The lame-duck Biden Administration announced this week that the U.S. Department of Energy would loan $6.6 billion to electric vehicle company Rivian Automotive to construct “Project Horizon,” a factory in Georgia. The project had been paused as the startup struggled to stabilize its operations.
As of September, Rivian’s debt had reached $5.46 billion, doubling from the previous year. The company initially halted factory construction to reduce expenses and accelerate production. However, it remains uncertain whether the loan will be finalized before President-elect Donald Trump takes office. The incoming administration is expected to reduce environmental regulations and repeal Biden’s $7,500 electric vehicle tax credit and the $4,000 credit for used EVs. If Democratic Vice President Kamala Harris had won the election, she likely would have expanded Biden’s initiatives, including $7.5 billion in federal grants to build hundreds of thousands of EV chargers by 2030. Trump, however, has made clear his intention to roll back much of that spending.
Ohio businessman Vivek Ramaswamy (R-OH), who will lead Trump’s Department of Government Efficiency (DOGE) alongside Elon Musk, criticized the Biden Administration’s move as a “cheap political shot.”

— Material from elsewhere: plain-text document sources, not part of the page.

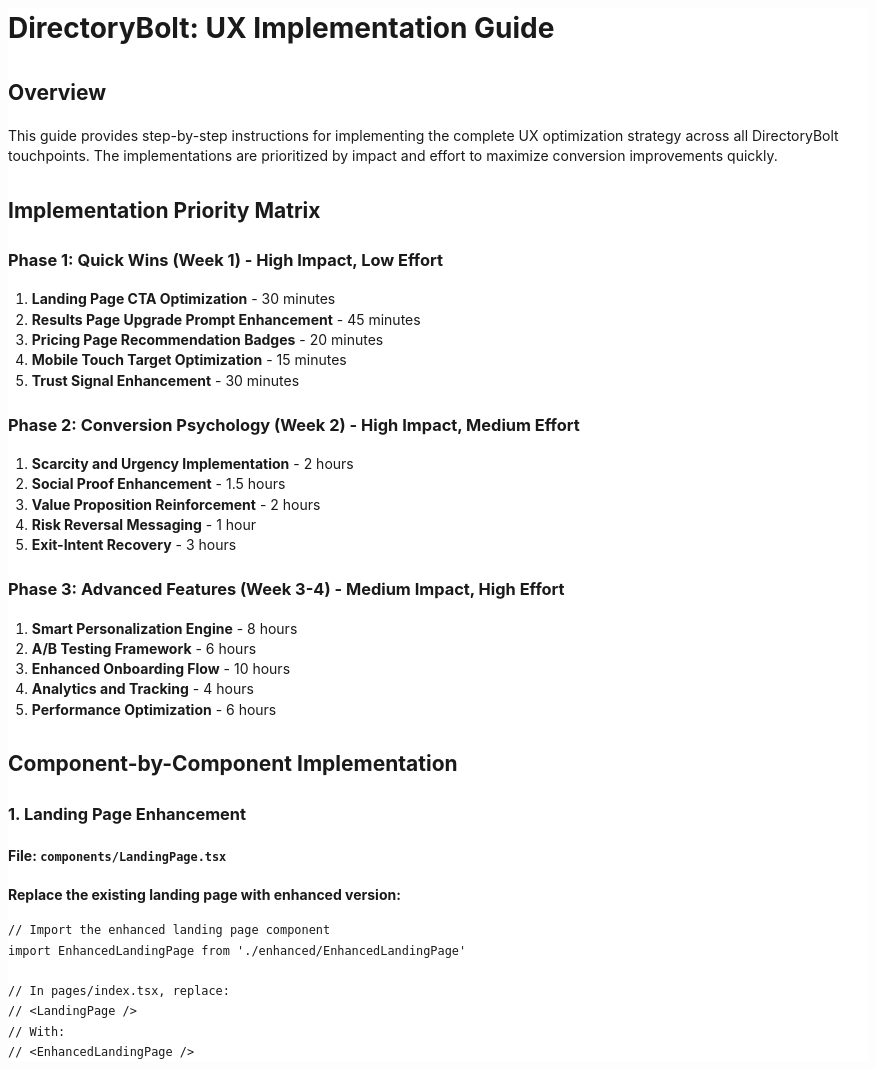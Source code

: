 # DirectoryBolt: UX Implementation Guide

## Overview
This guide provides step-by-step instructions for implementing the complete UX optimization strategy across all DirectoryBolt touchpoints. The implementations are prioritized by impact and effort to maximize conversion improvements quickly.

## Implementation Priority Matrix

### Phase 1: Quick Wins (Week 1) - High Impact, Low Effort
1. **Landing Page CTA Optimization** - 30 minutes
2. **Results Page Upgrade Prompt Enhancement** - 45 minutes  
3. **Pricing Page Recommendation Badges** - 20 minutes
4. **Mobile Touch Target Optimization** - 15 minutes
5. **Trust Signal Enhancement** - 30 minutes

### Phase 2: Conversion Psychology (Week 2) - High Impact, Medium Effort
1. **Scarcity and Urgency Implementation** - 2 hours
2. **Social Proof Enhancement** - 1.5 hours
3. **Value Proposition Reinforcement** - 2 hours
4. **Risk Reversal Messaging** - 1 hour
5. **Exit-Intent Recovery** - 3 hours

### Phase 3: Advanced Features (Week 3-4) - Medium Impact, High Effort
1. **Smart Personalization Engine** - 8 hours
2. **A/B Testing Framework** - 6 hours
3. **Enhanced Onboarding Flow** - 10 hours
4. **Analytics and Tracking** - 4 hours
5. **Performance Optimization** - 6 hours

## Component-by-Component Implementation

### 1. Landing Page Enhancement

#### File: `components/LandingPage.tsx`

**Replace the existing landing page with enhanced version:**

```tsx
// Import the enhanced landing page component
import EnhancedLandingPage from './enhanced/EnhancedLandingPage'

// In pages/index.tsx, replace:
// <LandingPage />
// With:
// <EnhancedLandingPage />
```
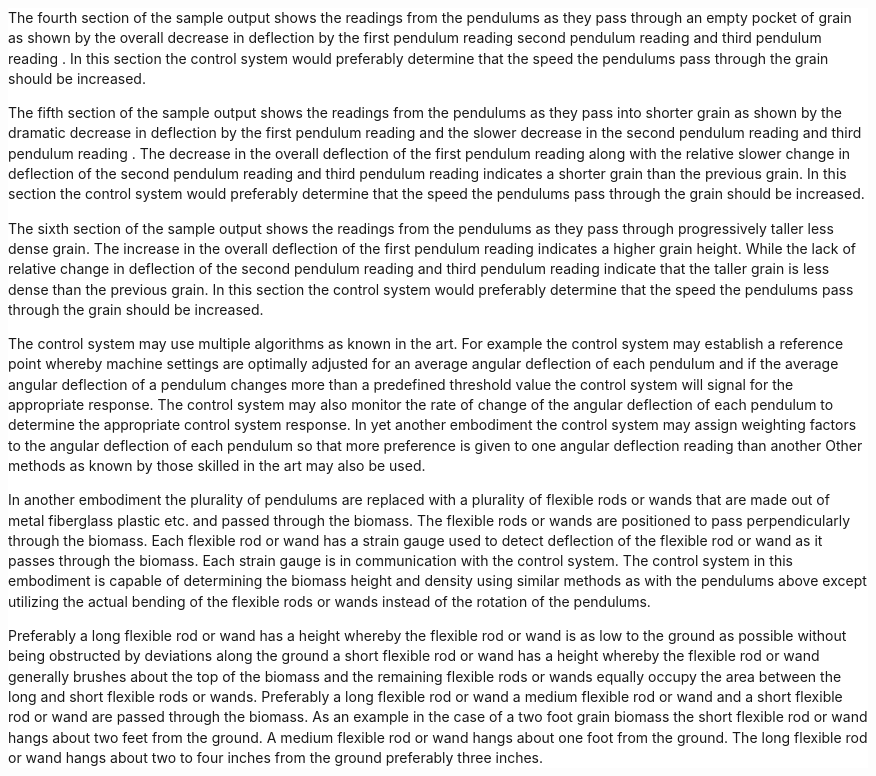 The fourth section of the sample output shows the readings from the pendulums as they pass through an empty pocket of grain as shown by the overall decrease in deflection by the first pendulum reading second pendulum reading and third pendulum reading . In this section the control system would preferably determine that the speed the pendulums pass through the grain should be increased.

The fifth section of the sample output shows the readings from the pendulums as they pass into shorter grain as shown by the dramatic decrease in deflection by the first pendulum reading and the slower decrease in the second pendulum reading and third pendulum reading . The decrease in the overall deflection of the first pendulum reading along with the relative slower change in deflection of the second pendulum reading and third pendulum reading indicates a shorter grain than the previous grain. In this section the control system would preferably determine that the speed the pendulums pass through the grain should be increased.

The sixth section of the sample output shows the readings from the pendulums as they pass through progressively taller less dense grain. The increase in the overall deflection of the first pendulum reading indicates a higher grain height. While the lack of relative change in deflection of the second pendulum reading and third pendulum reading indicate that the taller grain is less dense than the previous grain. In this section the control system would preferably determine that the speed the pendulums pass through the grain should be increased.

The control system may use multiple algorithms as known in the art. For example the control system may establish a reference point whereby machine settings are optimally adjusted for an average angular deflection of each pendulum and if the average angular deflection of a pendulum changes more than a predefined threshold value the control system will signal for the appropriate response. The control system may also monitor the rate of change of the angular deflection of each pendulum to determine the appropriate control system response. In yet another embodiment the control system may assign weighting factors to the angular deflection of each pendulum so that more preference is given to one angular deflection reading than another Other methods as known by those skilled in the art may also be used.

In another embodiment the plurality of pendulums are replaced with a plurality of flexible rods or wands that are made out of metal fiberglass plastic etc. and passed through the biomass. The flexible rods or wands are positioned to pass perpendicularly through the biomass. Each flexible rod or wand has a strain gauge used to detect deflection of the flexible rod or wand as it passes through the biomass. Each strain gauge is in communication with the control system. The control system in this embodiment is capable of determining the biomass height and density using similar methods as with the pendulums above except utilizing the actual bending of the flexible rods or wands instead of the rotation of the pendulums.

Preferably a long flexible rod or wand has a height whereby the flexible rod or wand is as low to the ground as possible without being obstructed by deviations along the ground a short flexible rod or wand has a height whereby the flexible rod or wand generally brushes about the top of the biomass and the remaining flexible rods or wands equally occupy the area between the long and short flexible rods or wands. Preferably a long flexible rod or wand a medium flexible rod or wand and a short flexible rod or wand are passed through the biomass. As an example in the case of a two foot grain biomass the short flexible rod or wand hangs about two feet from the ground. A medium flexible rod or wand hangs about one foot from the ground. The long flexible rod or wand hangs about two to four inches from the ground preferably three inches.
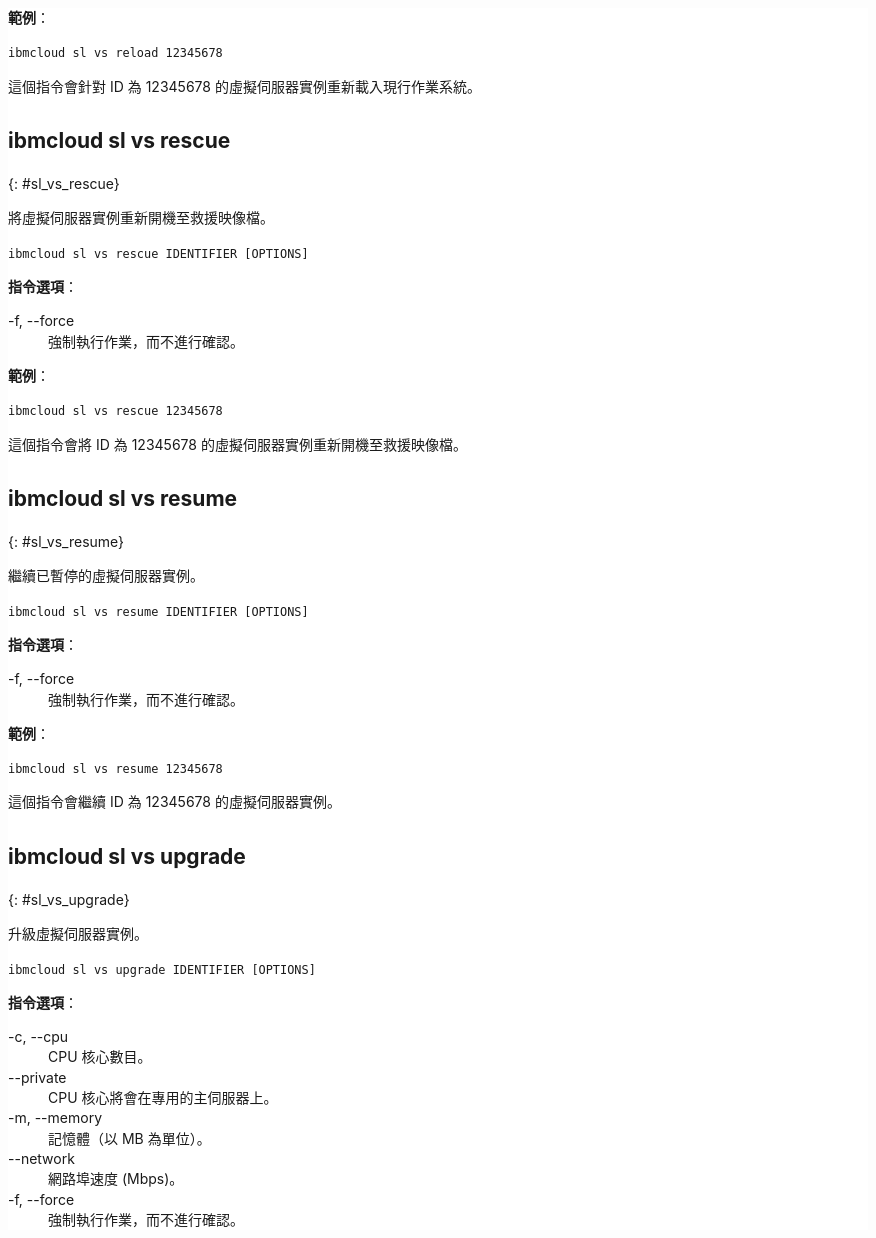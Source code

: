 **範例**：
```
ibmcloud sl vs reload 12345678
```
這個指令會針對 ID 為 12345678 的虛擬伺服器實例重新載入現行作業系統。

## ibmcloud sl vs rescue
{: #sl_vs_rescue}

將虛擬伺服器實例重新開機至救援映像檔。
```
ibmcloud sl vs rescue IDENTIFIER [OPTIONS]
```

<strong>指令選項</strong>：
<dl>
<dt>-f, --force</dt>
<dd>強制執行作業，而不進行確認。</dd>
</dl>

**範例**：
```
ibmcloud sl vs rescue 12345678
```
這個指令會將 ID 為 12345678 的虛擬伺服器實例重新開機至救援映像檔。

## ibmcloud sl vs resume
{: #sl_vs_resume}

繼續已暫停的虛擬伺服器實例。
```
ibmcloud sl vs resume IDENTIFIER [OPTIONS]
```

<strong>指令選項</strong>：
<dl>
<dt>-f, --force</dt>
<dd>強制執行作業，而不進行確認。</dd>
</dl>

**範例**：
```
ibmcloud sl vs resume 12345678
```
這個指令會繼續 ID 為 12345678 的虛擬伺服器實例。

## ibmcloud sl vs upgrade
{: #sl_vs_upgrade}

升級虛擬伺服器實例。
```
ibmcloud sl vs upgrade IDENTIFIER [OPTIONS]
```

<strong>指令選項</strong>：
<dl>
<dt>-c, --cpu</dt>
<dd>CPU 核心數目。</dd>
<dt>--private</dt>
<dd>CPU 核心將會在專用的主伺服器上。</dd>
<dt>-m, --memory</dt>
<dd>記憶體（以 MB 為單位）。</dd>
<dt>--network</dt>
<dd>網路埠速度 (Mbps)。</dd>
<dt>-f, --force</dt>
<dd>強制執行作業，而不進行確認。</dd>
</dl>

“One ‘justification’ is the 7,500 jobs it creates, but that implies a cost of $880k per job, which is insane,” Ramaswamy said. “This smells more like a political shot across the bow at Elon Musk and Tesla.”
DOGE officials have stated their goal is to cut federal spending by about $2 trillion and “eliminate excessive regulations.” The Biden Administration is also expected to expedite funding for infrastructure projects and the U.S. microchip industry before Trump takes office, including nearly $8 billion in federal grants to Intel under the IRA and CHIPS Act.
Ramaswamy warned that DOGE would review “every one of these 11th-hour gambits & recommend that Inspectors General scrutinize these last-minute contracts.”
“Political appointees who go on to work for beneficiaries of this midnight spending spree should be exposed unsparingly,” he wrote in a post on X.